==== Input material ====

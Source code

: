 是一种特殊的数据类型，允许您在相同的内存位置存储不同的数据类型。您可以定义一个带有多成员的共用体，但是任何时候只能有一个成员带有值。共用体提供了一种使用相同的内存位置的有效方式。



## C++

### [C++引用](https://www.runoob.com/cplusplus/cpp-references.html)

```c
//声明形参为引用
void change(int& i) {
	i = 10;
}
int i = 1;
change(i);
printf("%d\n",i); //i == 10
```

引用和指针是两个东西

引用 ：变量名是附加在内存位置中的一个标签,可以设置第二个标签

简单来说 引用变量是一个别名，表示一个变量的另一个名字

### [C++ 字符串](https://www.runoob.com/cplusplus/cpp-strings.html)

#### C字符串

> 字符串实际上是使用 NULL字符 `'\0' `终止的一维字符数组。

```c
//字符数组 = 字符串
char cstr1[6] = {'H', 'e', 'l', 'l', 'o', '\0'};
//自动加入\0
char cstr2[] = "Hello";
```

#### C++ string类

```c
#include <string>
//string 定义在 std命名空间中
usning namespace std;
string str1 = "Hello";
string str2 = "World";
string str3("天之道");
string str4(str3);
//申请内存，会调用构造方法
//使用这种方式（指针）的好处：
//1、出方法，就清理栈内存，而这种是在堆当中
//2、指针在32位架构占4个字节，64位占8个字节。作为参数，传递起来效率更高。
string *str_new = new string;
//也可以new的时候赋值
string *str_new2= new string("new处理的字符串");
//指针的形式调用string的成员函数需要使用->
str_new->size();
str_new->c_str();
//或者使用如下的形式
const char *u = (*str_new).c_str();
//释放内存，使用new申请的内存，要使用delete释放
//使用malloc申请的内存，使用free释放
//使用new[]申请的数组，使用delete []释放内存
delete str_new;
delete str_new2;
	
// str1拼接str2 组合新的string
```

====

■ Goal of the exercise
State how many lines of the entries above include the string "html". The reply is that number alone.

■ Result of this task
2